*What you should do:* Only one stretch of the data is wanted: the line containing "0.3802 & 83", the line containing "0.68 & 92 &", and every line between them, copied exactly.

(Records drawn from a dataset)
◆ ◆ ◆
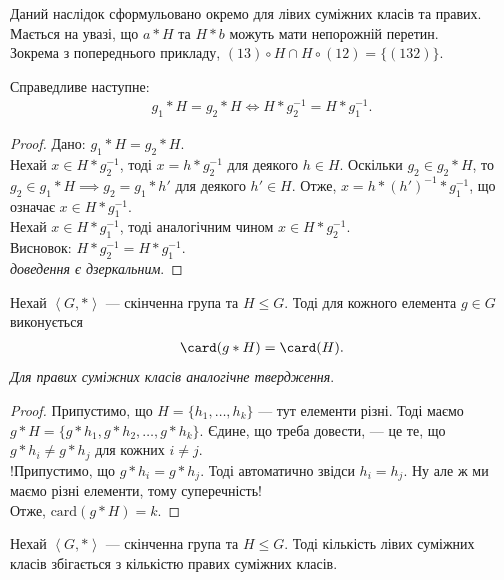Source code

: \documentclass{math_library}
\begin{document}
\begin{remark}
Даний наслідок сформульовано окремо для лівих суміжних класів та правих. Мається на увазі, що $a*H$ та $H*b$ можуть мати непорожній перетин.
\bigskip \\
Зокрема з попереднього прикладу, $(13) \circ H \cap H \circ (12) = \{(132)\}$.
\end{remark}

\begin{proposition}
Справедливе наступне:
\begin{align*}
g_1 * H = g_2 * H \iff H * g_2^{-1} = H * g_1^{-1}.
\end{align*}
\end{proposition}

\begin{proof}
\rightproof Дано: $g_1 * H = g_2 * H$.\\
Нехай $x \in H*g_2^{-1}$, тоді $x = h*g_2^{-1}$ для деякого $h \in H$. Оскільки $g_2 \in g_2*H$, то $g_2 \in g_1*H \implies g_2 = g_1*h'$ для деякого $h' \in H$. Отже, $x = h*(h')^{-1}*g_1^{-1}$, що означає $x \in H*g_1^{-1}$.\\
Нехай $x \in H*g_1^{-1}$, тоді аналогічним чином $x \in H*g_2^{-1}$.\\
Висновок: $H*g_2^{-1} = H*g_1^{-1}$.
\bigskip \\
\leftproof \textit{доведення є дзеркальним}.
\end{proof}

\begin{proposition}
\label{card_g_times_H_equals_card_H}
Нехай $\left<G,* \right>$ --- скінченна група та $H \leq G$. Тоді для кожного елемента $g \in G$ виконується 
\begin{align*}
\card(g*H) = \card(H).
\end{align*}
\textit{Для правих суміжних класів аналогічне твердження}.
\end{proposition}

\begin{proof}
Припустимо, що $H = \{h_1,\dots,h_k\}$ --- тут елементи різні. Тоді маємо $g*H = \{g*h_1,g*h_2,\dots,g*h_k\}$.  Єдине, що треба довести, --- це те, що $g*h_i \neq g*h_j$ для кожних $i \neq j$.\\
!Припустимо, що $g*h_i = g*h_j$. Тоді автоматично звідси $h_i = h_j$. Ну але ж ми маємо різні елементи, тому суперечність!\\
Отже, $\text{card}(g*H) = k$.
\end{proof}

\begin{proposition}
Нехай $\left< G, * \right>$ --- скінченна група та $H \leq G$. Тоді кількість лівих суміжних класів збігається з кількістю правих суміжних класів.
\end{proposition}
\end{document}
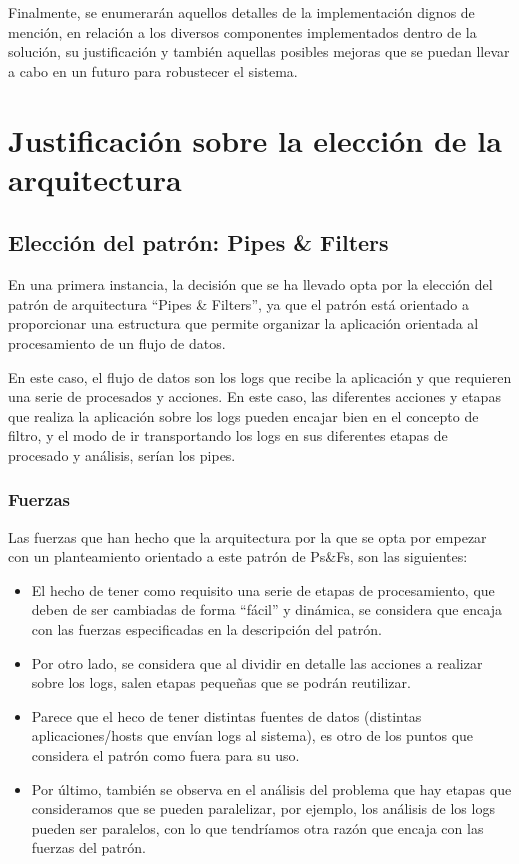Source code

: \documentclass[11pt]{article}
\begin{document}
Finalmente, se enumerarán aquellos detalles de la implementación dignos de mención, en relación a los diversos componentes implementados dentro de la solución, su justificación y también aquellas posibles mejoras que se puedan llevar a cabo en un futuro para robustecer el sistema.

\pagebreak

\section{Justificación sobre la elección de la arquitectura}

\subsection{Elección del patrón: Pipes \& Filters}
En una primera instancia, la decisión que se ha llevado opta por la elección del patrón de arquitectura “Pipes \& Filters”, ya que el patrón está orientado a proporcionar una estructura que permite organizar la aplicación orientada al procesamiento de un flujo de datos.

En este caso, el flujo de datos son los logs que recibe la aplicación y que requieren una serie de procesados y acciones. En este caso, las diferentes acciones y etapas que realiza la aplicación sobre los logs pueden encajar bien en el concepto de filtro, y el modo de ir transportando los logs en sus diferentes etapas de procesado y análisis, serían los pipes.

\subsubsection{Fuerzas}

Las fuerzas que han hecho que la arquitectura por la que se opta por empezar con un planteamiento orientado a este patrón de Ps\&Fs, son las siguientes:

\begin{itemize}
\item{El hecho de tener como requisito una serie de etapas de procesamiento, que deben de ser cambiadas de forma “fácil” y dinámica, se considera que encaja con las fuerzas especificadas en la descripción del patrón.}
\item{Por otro lado, se considera que al dividir en detalle las acciones a realizar sobre los logs, salen etapas pequeñas que se podrán reutilizar.}
\item{Parece que el heco de tener distintas fuentes de datos (distintas aplicaciones/hosts que envían logs al sistema), es otro de los puntos que considera el patrón como fuera para su uso.}
\item{Por último, también se observa en el análisis del problema que hay etapas que consideramos que se pueden paralelizar, por ejemplo, los análisis de los logs pueden ser paralelos, con lo que tendríamos otra razón que encaja con las fuerzas del patrón.}
\end{itemize}
\end{document}

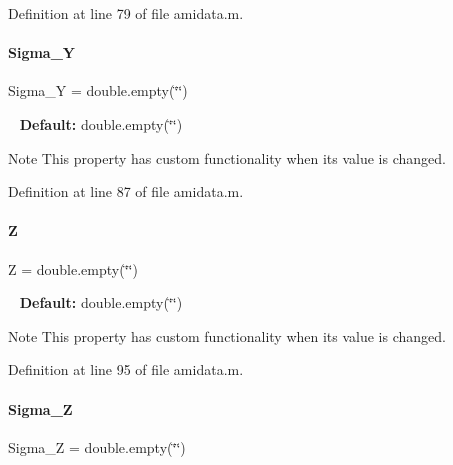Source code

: Definition at line 79 of file amidata.\+m.

\mbox{\label{classamidata_a4bd82fb17b03a0039c2f0347ec8dc393}} 
\paragraph{\texorpdfstring{Sigma\+\_\+Y}{Sigma\_Y}}
{\footnotesize\ttfamily Sigma\+\_\+Y = double.\+empty(\char`\"{}\char`\"{})}

~\newline
{\bfseries Default\+:} double.\+empty(\char`\"{}\char`\"{})

\begin{DoxyNote}{Note}
This property has custom functionality when its value is changed. 
\end{DoxyNote}


Definition at line 87 of file amidata.\+m.

\mbox{\label{classamidata_adc18d83abfd9f87d396e8fd6b6ac0fe1}} 
\paragraph{\texorpdfstring{Z}{Z}}
{\footnotesize\ttfamily Z = double.\+empty(\char`\"{}\char`\"{})}

~\newline
{\bfseries Default\+:} double.\+empty(\char`\"{}\char`\"{})

\begin{DoxyNote}{Note}
This property has custom functionality when its value is changed. 
\end{DoxyNote}


Definition at line 95 of file amidata.\+m.

\mbox{\label{classamidata_a77b1f0ddcfbfb895b17d62a414d35673}} 
\paragraph{\texorpdfstring{Sigma\+\_\+Z}{Sigma\_Z}}
{\footnotesize\ttfamily Sigma\+\_\+Z = double.\+empty(\char`\"{}\char`\"{})}

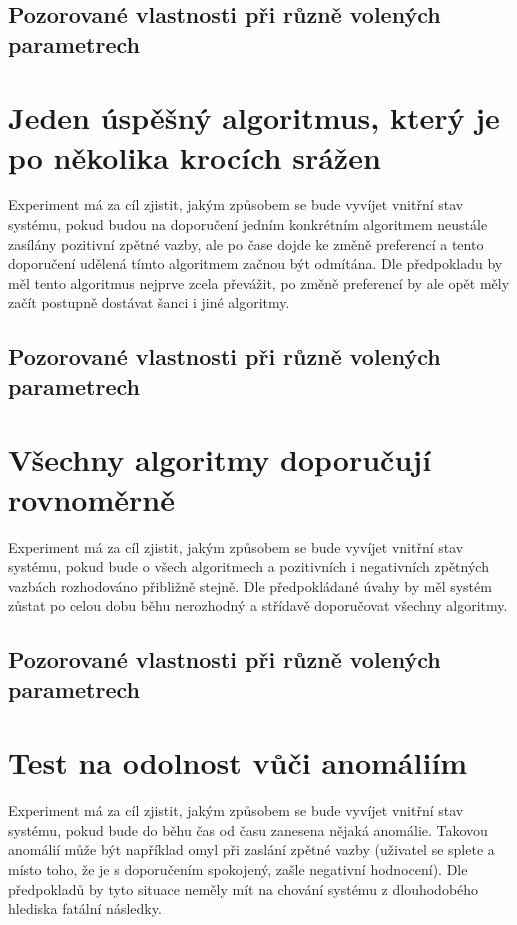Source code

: \documentclass[thesis=M,czech]{FITthesis}[2014/05/07]
\begin{document}
\subsection{Pozorované vlastnosti při různě volených parametrech}

\section{Jeden úspěšný algoritmus, který je po několika krocích srážen}
Experiment má za cíl zjistit, jakým způsobem se bude vyvíjet vnitřní stav systému, pokud budou na doporučení jedním konkrétním algoritmem neustále zasílány pozitivní zpětné vazby, ale po čase dojde ke změně preferencí a tento doporučení udělená tímto algoritmem začnou být odmítána. Dle předpokladu by měl tento algoritmus nejprve zcela převážit, po změně preferencí by ale opět měly začít postupně dostávat šanci i jiné algoritmy.

\subsection{Pozorované vlastnosti při různě volených parametrech}

\section{Všechny algoritmy doporučují rovnoměrně}
Experiment má za cíl zjistit, jakým způsobem se bude vyvíjet vnitřní stav systému, pokud bude o všech algoritmech a pozitivních i negativních zpětných vazbách rozhodováno přibližně stejně. Dle předpokládané úvahy by měl systém zůstat po celou dobu běhu nerozhodný a střídavě doporučovat všechny algoritmy.

\subsection{Pozorované vlastnosti při různě volených parametrech}

\section{Test na odolnost vůči anomáliím}
Experiment má za cíl zjistit, jakým způsobem se bude vyvíjet vnitřní stav systému, pokud bude do běhu čas od času zanesena nějaká anomálie. Takovou anomálií může být například omyl při zaslání zpětné vazby (uživatel se splete a místo toho, že je s doporučením spokojený, zašle negativní hodnocení). Dle předpokladů by tyto situace neměly mít na chování systému z dlouhodobého hlediska fatální následky.
\end{document}
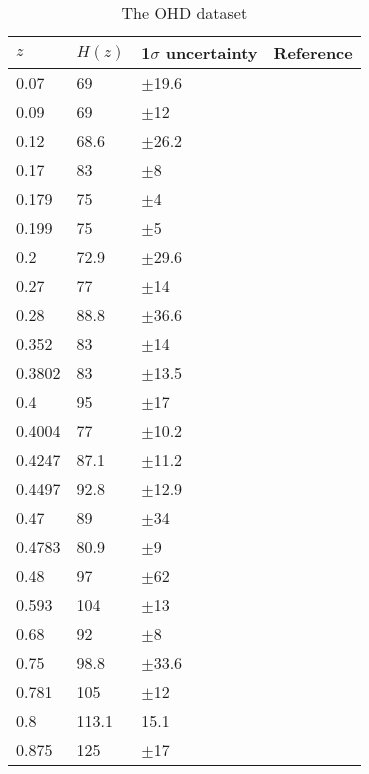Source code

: \documentclass{aa}
\begin{document}
   \begin{table}[htbp]
      \caption{The OHD dataset}
      \centering
      \begin{tabular}{llll}
         \hline\hline
         $z$ & $H(z)$ & 1$\sigma$ uncertainty & Reference \\
         \hline     
         0.07 & 69 & $\pm$19.6 & \cite{Zhang_2014} \\
         0.09 & 69 & $\pm$12 & \cite{PhysRevD.71.123001} \\
         0.12 & 68.6 & $\pm$26.2 & \cite{Zhang_2014} \\
         0.17 & 83 & $\pm$8 & \cite{PhysRevD.71.123001} \\
         0.179 & 75 & $\pm$4 & \cite{M.Moresco_2012} \\
         0.199 & 75 & $\pm$5 & \cite{M.Moresco_2012} \\
         0.2 & 72.9 & $\pm$29.6 & \cite{Zhang_2014} \\
         0.27 & 77 & $\pm$14 & \cite{PhysRevD.71.123001} \\
         0.28 & 88.8 & $\pm$36.6 & \cite{Zhang_2014} \\
         0.352 & 83 & $\pm$14 & \cite{M.Moresco_2012} \\
         0.3802 & 83 & $\pm$13.5 & \cite{Moresco_2016}  \\
         0.4 & 95 & $\pm$17 & \cite{PhysRevD.71.123001} \\
         0.4004 & 77 & $\pm$10.2 & \cite{Moresco_2016} \\
         0.4247 & 87.1 & $\pm$11.2 & \cite{Moresco_2016} \\
         0.4497 & 92.8 & $\pm$12.9 & \cite{Moresco_2016} \\
         0.47 & 89 & $\pm$34 & \cite{10.1093/mnras/stx301} \\
         0.4783 & 80.9 & $\pm$9 & \cite{Moresco_2016} \\
         0.48 & 97 & $\pm$62 & \cite{Daniel.Stern_2010} \\
         0.593 & 104 & $\pm$13 & \cite{M.Moresco_2012} \\
         0.68 & 92 & $\pm$8 & \cite{M.Moresco_2012} \\
         0.75 & 98.8 & $\pm$33.6 & \cite{Borghi_2022} \\
         0.781 & 105 & $\pm$12 & \cite{M.Moresco_2012} \\
         0.8 & 113.1 & 15.1 & \cite{Jiao_2023} \\
         0.875 & 125 & $\pm$17 & \cite{M.Moresco_2012} \\

\end{tabular}
\end{table}
\end{document}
◆ ◆ ◆
*Answer to the problem:*
         0.3802 & 83 & $\pm$13.5 & \cite{Moresco_2016}  \\
         0.4 & 95 & $\pm$17 & \cite{PhysRevD.71.123001} \\
         0.4004 & 77 & $\pm$10.2 & \cite{Moresco_2016} \\
         0.4247 & 87.1 & $\pm$11.2 & \cite{Moresco_2016} \\
         0.4497 & 92.8 & $\pm$12.9 & \cite{Moresco_2016} \\
         0.47 & 89 & $\pm$34 & \cite{10.1093/mnras/stx301} \\
         0.4783 & 80.9 & $\pm$9 & \cite{Moresco_2016} \\
         0.48 & 97 & $\pm$62 & \cite{Daniel.Stern_2010} \\
         0.593 & 104 & $\pm$13 & \cite{M.Moresco_2012} \\
         0.68 & 92 & $\pm$8 & \cite{M.Moresco_2012} \\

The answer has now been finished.